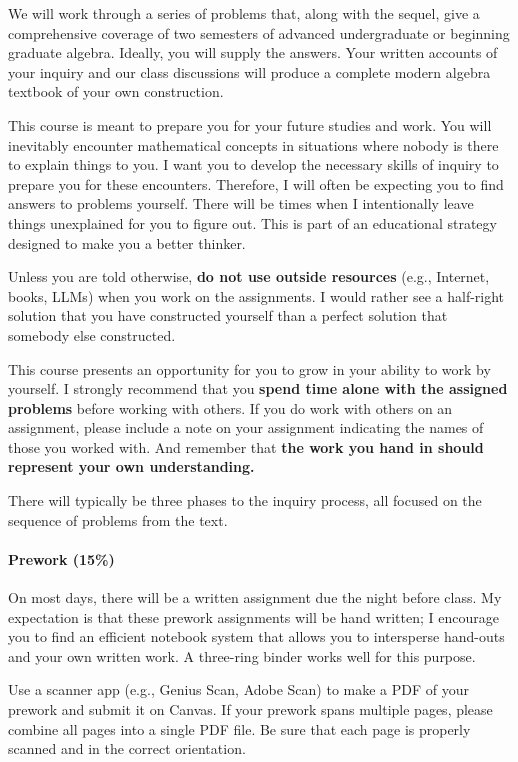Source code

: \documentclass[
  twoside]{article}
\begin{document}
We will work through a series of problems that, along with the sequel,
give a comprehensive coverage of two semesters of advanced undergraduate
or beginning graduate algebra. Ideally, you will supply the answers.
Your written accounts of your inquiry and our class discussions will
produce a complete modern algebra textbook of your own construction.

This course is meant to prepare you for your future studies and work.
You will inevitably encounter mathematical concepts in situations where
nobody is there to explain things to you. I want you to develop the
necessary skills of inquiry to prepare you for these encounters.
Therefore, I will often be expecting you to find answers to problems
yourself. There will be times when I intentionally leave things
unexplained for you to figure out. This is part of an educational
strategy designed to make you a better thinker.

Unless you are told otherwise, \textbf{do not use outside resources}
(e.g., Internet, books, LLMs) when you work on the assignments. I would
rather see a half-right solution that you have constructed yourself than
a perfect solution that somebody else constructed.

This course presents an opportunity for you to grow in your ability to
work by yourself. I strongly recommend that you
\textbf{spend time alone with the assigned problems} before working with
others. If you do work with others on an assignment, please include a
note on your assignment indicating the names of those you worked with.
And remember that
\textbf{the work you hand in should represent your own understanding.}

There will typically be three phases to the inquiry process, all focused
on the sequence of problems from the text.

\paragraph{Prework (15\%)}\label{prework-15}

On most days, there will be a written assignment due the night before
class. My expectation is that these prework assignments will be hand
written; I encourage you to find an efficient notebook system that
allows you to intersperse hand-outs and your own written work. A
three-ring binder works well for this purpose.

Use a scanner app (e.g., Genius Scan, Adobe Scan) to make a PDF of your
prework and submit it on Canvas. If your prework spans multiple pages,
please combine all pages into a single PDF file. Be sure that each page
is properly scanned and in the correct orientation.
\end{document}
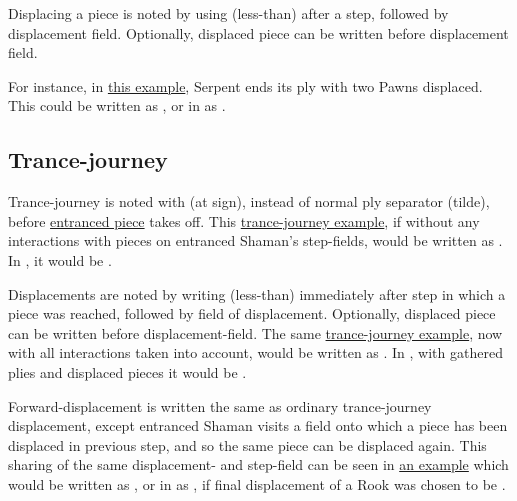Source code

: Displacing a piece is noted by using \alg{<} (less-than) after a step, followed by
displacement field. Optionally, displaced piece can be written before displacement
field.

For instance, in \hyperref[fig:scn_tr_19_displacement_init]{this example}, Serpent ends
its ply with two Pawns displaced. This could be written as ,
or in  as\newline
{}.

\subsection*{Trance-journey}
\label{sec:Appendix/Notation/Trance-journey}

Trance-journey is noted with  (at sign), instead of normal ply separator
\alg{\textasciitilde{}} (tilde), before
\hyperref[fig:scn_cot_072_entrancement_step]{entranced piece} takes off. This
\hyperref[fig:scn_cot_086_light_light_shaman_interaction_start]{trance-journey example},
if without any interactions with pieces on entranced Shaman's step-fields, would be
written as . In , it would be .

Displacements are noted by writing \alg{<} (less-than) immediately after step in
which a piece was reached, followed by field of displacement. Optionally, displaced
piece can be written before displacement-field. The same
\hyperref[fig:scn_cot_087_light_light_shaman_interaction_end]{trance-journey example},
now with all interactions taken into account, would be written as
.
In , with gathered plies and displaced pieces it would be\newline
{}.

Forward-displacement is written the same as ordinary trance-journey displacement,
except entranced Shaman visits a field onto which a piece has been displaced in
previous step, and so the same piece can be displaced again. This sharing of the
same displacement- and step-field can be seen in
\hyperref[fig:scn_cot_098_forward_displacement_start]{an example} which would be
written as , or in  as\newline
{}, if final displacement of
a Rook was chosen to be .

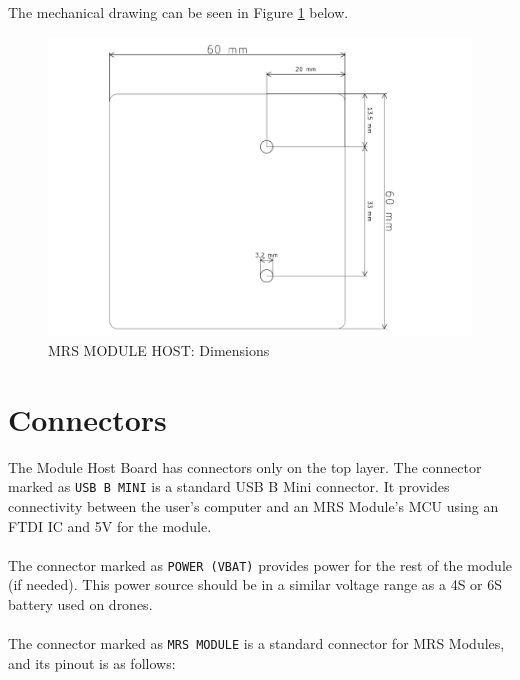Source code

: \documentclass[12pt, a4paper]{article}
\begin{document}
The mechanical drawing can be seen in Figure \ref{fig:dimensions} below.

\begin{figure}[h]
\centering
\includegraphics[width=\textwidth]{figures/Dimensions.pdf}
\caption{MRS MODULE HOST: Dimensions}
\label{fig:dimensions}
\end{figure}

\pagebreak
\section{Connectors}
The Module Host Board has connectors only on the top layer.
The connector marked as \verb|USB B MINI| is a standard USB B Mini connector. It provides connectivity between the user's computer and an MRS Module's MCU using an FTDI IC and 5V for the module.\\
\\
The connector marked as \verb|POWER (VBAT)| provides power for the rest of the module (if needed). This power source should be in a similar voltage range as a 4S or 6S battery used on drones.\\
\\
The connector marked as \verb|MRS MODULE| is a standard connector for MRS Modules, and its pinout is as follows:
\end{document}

==

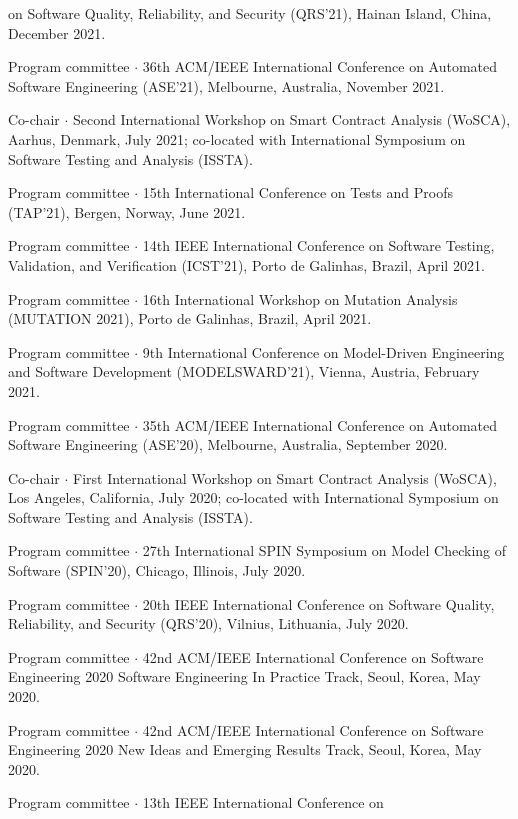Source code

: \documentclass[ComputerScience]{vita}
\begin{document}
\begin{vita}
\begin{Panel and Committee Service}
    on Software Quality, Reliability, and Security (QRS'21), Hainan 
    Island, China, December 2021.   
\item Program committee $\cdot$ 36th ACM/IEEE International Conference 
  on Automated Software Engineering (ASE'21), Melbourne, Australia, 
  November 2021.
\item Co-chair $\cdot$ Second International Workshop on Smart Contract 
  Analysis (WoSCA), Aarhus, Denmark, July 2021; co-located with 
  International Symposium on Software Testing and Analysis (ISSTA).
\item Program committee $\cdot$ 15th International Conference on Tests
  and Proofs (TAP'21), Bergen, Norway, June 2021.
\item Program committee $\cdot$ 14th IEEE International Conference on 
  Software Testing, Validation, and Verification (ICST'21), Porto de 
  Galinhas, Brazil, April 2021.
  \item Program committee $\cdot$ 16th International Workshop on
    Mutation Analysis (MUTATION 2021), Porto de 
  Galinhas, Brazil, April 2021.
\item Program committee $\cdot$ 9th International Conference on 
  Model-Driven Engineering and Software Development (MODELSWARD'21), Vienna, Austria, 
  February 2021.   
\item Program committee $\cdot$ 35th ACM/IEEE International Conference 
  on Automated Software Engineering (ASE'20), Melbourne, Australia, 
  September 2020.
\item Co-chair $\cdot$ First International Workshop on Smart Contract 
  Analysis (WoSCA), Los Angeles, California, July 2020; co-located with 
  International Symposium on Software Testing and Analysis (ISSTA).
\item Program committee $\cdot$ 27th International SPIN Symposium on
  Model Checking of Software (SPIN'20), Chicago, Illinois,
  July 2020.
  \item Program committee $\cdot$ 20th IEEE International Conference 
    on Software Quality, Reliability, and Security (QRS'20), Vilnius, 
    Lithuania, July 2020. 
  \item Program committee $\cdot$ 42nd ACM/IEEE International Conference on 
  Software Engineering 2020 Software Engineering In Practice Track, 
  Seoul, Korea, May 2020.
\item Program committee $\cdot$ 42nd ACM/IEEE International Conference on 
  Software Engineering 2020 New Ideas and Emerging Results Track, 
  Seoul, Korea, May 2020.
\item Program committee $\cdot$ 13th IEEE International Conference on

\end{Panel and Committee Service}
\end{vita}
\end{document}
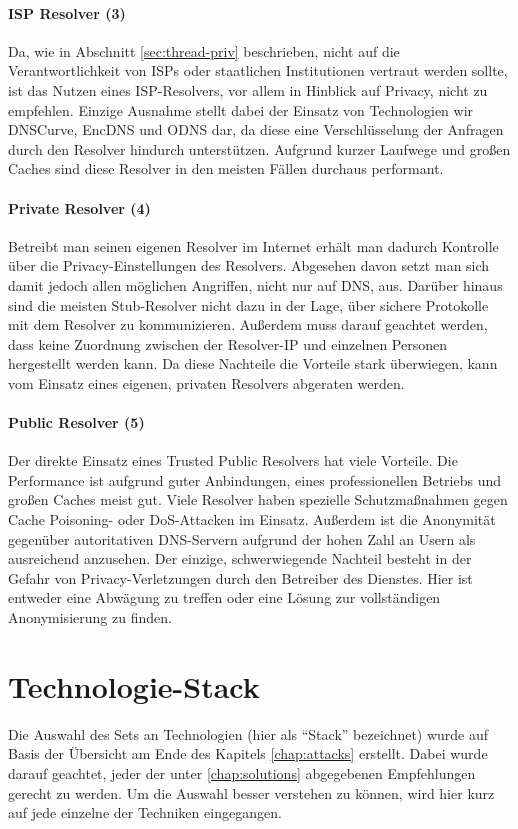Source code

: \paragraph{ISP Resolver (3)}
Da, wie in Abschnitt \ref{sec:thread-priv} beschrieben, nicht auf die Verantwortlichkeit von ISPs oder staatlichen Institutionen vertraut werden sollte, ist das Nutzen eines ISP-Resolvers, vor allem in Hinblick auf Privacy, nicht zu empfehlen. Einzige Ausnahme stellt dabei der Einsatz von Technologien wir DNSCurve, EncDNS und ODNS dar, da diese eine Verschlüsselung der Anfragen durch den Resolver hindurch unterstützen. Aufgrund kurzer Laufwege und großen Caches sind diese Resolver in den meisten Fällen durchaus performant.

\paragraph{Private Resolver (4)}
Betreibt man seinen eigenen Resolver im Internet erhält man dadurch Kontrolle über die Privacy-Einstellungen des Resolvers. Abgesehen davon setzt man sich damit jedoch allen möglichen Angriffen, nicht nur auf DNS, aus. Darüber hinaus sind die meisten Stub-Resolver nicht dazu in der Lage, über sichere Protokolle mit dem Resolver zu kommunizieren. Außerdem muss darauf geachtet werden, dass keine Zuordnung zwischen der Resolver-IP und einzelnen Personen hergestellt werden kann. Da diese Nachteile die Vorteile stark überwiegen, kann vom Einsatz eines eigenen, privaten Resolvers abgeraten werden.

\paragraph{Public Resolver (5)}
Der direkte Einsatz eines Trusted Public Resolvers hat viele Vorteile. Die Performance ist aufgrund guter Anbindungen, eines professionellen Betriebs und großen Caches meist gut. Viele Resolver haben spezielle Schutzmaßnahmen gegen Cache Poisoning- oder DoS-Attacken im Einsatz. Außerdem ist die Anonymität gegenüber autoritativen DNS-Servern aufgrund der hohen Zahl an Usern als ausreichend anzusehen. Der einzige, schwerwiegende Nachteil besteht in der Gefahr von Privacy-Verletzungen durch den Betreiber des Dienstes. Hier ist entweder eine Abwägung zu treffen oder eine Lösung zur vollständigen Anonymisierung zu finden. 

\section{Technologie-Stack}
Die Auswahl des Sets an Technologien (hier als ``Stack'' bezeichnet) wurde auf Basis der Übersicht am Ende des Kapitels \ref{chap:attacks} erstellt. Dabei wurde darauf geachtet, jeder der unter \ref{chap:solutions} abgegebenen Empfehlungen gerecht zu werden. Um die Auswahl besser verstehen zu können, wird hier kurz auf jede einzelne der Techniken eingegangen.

==

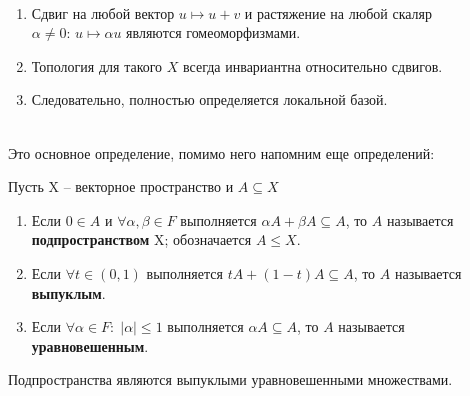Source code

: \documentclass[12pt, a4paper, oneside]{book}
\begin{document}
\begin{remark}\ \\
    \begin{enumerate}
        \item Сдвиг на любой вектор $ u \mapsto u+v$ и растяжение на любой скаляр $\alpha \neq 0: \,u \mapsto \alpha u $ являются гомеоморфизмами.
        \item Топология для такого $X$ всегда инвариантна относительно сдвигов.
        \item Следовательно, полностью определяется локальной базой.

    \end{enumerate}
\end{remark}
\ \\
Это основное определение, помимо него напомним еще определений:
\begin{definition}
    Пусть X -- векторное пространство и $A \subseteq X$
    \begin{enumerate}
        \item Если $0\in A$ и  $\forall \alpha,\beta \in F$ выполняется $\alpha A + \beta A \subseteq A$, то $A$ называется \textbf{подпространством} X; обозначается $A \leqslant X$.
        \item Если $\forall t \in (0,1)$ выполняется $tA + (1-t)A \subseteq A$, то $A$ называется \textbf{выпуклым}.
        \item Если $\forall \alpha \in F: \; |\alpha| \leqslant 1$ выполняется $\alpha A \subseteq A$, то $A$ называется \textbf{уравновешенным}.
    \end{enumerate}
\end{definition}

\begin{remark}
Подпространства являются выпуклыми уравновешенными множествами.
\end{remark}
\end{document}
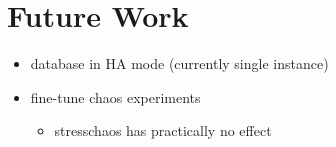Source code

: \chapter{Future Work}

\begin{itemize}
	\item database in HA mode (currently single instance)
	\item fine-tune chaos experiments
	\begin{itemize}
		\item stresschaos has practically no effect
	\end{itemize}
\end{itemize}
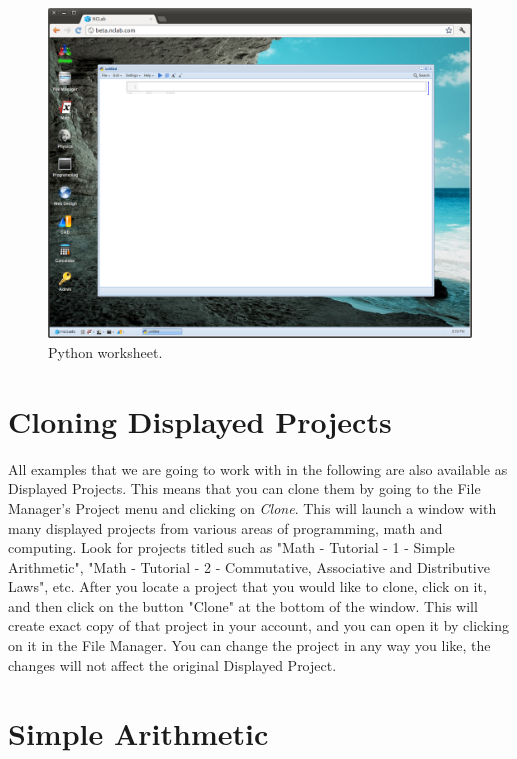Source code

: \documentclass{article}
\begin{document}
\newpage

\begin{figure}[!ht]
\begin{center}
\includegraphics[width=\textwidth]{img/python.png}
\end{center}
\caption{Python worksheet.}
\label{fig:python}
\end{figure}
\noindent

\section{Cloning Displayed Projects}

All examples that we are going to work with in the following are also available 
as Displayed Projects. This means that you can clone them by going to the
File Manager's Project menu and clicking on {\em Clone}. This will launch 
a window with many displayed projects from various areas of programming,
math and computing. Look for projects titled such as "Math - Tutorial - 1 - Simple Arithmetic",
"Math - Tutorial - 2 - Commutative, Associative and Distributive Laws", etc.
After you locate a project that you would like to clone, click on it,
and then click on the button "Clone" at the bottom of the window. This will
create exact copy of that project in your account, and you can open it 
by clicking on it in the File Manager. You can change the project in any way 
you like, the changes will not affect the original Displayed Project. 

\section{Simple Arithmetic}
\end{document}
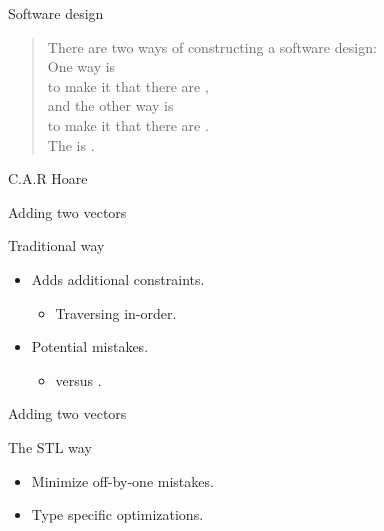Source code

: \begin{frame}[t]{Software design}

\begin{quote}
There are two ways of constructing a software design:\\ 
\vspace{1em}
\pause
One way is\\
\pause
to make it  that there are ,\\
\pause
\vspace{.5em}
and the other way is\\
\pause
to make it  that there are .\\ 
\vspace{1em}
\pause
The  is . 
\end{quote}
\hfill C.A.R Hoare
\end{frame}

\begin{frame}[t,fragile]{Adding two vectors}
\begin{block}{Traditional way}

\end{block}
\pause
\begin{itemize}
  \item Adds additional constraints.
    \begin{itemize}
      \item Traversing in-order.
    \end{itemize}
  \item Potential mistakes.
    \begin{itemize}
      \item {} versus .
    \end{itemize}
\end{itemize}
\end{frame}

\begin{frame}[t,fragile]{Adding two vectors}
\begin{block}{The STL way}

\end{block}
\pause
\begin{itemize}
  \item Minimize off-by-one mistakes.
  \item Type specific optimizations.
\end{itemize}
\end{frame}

» **What you have to do**: Please copy out each line of the material that contains the string "являются".

» **Response area**:
        \item Сдвиг на любой вектор $ u \mapsto u+v$ и растяжение на любой скаляр $\alpha \neq 0: \,u \mapsto \alpha u $ являются гомеоморфизмами.
Подпространства являются выпуклыми уравновешенными множествами.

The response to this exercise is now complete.